Search This Blog

Tuesday, July 19, 2011

Kurosawa's Iago

Now that I've taken The Quingenti Oath I can no longer find a justifiable excuse to put off cranking out my first 500+ words.  So here's Day 1:
I didn't know there was a Japanese version of  a likeable Iago until I got to watch Akira Kurosawa's Sanjuro in school, courtesy of the Japanese Association in Northern Luzon.   The movie stars Toshiro Mifune as a cool, calculating, counter-plotting samurai who playfully names himself Sanjuro Tsubaki  (lit., "thirty-year old camellia"; he happened to be facing a camellia tree when asked about his identity).  Unlike Shakespeare’s villain, Kurosawa's schemer employs his creative powers and the deadly swish of his bokken and katana to protect the weak, mow down the bad, dethrone illegitimate lords, and restore the good to power.

I am tempted to talk about Kurosawa's visual strategy, use of wry humor, and others but that requires greater effort, so I might just as well discuss two quotes from the movie .

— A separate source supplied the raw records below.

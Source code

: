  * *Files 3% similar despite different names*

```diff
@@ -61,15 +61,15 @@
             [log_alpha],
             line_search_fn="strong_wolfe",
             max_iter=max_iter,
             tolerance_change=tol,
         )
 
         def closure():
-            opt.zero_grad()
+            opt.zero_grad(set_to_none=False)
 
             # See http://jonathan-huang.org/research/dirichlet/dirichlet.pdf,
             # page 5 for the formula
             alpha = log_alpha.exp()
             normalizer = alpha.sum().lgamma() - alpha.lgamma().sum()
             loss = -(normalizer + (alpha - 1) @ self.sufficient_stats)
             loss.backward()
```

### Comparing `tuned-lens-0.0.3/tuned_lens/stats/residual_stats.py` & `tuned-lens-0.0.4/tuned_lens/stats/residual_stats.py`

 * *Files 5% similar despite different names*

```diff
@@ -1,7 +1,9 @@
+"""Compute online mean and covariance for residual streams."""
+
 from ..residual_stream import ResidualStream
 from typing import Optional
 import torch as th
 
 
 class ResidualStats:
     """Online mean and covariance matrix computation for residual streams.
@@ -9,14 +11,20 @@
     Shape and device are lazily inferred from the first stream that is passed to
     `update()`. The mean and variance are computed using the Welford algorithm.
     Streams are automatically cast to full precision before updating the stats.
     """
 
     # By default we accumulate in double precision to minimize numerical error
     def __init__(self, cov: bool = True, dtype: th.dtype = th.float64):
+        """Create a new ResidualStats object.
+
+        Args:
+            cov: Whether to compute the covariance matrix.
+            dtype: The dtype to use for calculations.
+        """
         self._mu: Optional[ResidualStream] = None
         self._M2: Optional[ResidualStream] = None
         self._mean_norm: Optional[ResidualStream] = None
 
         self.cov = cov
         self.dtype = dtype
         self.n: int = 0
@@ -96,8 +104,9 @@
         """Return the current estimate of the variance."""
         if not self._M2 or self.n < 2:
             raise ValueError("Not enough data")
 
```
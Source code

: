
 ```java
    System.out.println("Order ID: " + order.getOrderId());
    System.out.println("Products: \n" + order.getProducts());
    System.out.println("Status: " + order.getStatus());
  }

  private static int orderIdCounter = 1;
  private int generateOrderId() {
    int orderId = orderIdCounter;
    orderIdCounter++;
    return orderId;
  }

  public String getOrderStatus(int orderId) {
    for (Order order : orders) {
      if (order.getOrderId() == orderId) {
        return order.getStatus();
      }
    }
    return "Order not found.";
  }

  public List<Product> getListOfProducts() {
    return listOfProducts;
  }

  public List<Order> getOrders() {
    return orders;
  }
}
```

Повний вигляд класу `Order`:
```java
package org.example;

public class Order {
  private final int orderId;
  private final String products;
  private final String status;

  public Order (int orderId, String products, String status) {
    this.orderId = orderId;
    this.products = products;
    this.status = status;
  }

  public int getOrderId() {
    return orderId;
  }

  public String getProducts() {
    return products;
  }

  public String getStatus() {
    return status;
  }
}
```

In the movie, the wife of the lord chamberlain Mutsuta describes Sanjuro as an "unsheathed sword," a man whose existence spells bloodshed. She adds, "Really good swords are better kept in their scabbards," an idea to which the hero concurs after his  quick, stunning and final  swordfight (actually there was no clash of metal, only the crunching swipe of Sanjuro's blade  through his last foe's neck).  But as the "masterless samurai" or ronin trudges off to nowhere at the end of the movie, one realizes the ambivalence in or the tentativity  of the "truism." For in the midst of violence when we desire peace through pens and speeches but know that trouble will  end only by crushing force with  superior force, we cannot keep really good swords sheathed.  Thus, Mutsuta's wife and daughter -- and practically the whole community -- were saved only because  Sanjuro unsheathed his sword and used it to bring down the usurpers. Come to think of it, swords are not really made only for cutting mutton ; they are made to slash fellow humans when needed.  Even an exalted religious system that says, "Put back thy sword into thy scabbard, for he that liveth by the sword shall die by the sword," survived not only through homilies and manuscripts but also, if not largely, through the use of tempered steel against tempered steel (okay, to sound modern, say "bullet to bullet, tank to tank, ship to ship, jet to jet").  In fact, the police and military systems  that we so think are vital to the enforcement and maintenance of security, peace and justice  do everything to ensure that handguns do not rust in holsters, and ammunitions and bombs do not become duds.  That is why Iraq, Afghanistan, Libya and other supposedly independent states continue to be the war laboratories of and for self-styled protectors of democracy and world peace; war gadgets and machines need continuous upgrading and most of the people's taxes need to be spent for weapons development.  Well,  Sun Tzu did say, "In peace, prepare for war, in war prepare for peace. The art of war is of vital importance to the state. It is a matter of life and death, a road either to safety or to ruin. Hence under no circumstances can it be neglected." And that is why China is putting so much huff and puff  on the smooth sailing of its first aircraft carrier Shi Lang.  Too late though, because the U.S. and its kabraso at kasangga are now preparing for a  Mach-15, post-aircraft carrier war.

Oops, that's 582 words nah! Wohoo! Second quote for Day 2 or 3 na lang ngarud hehe.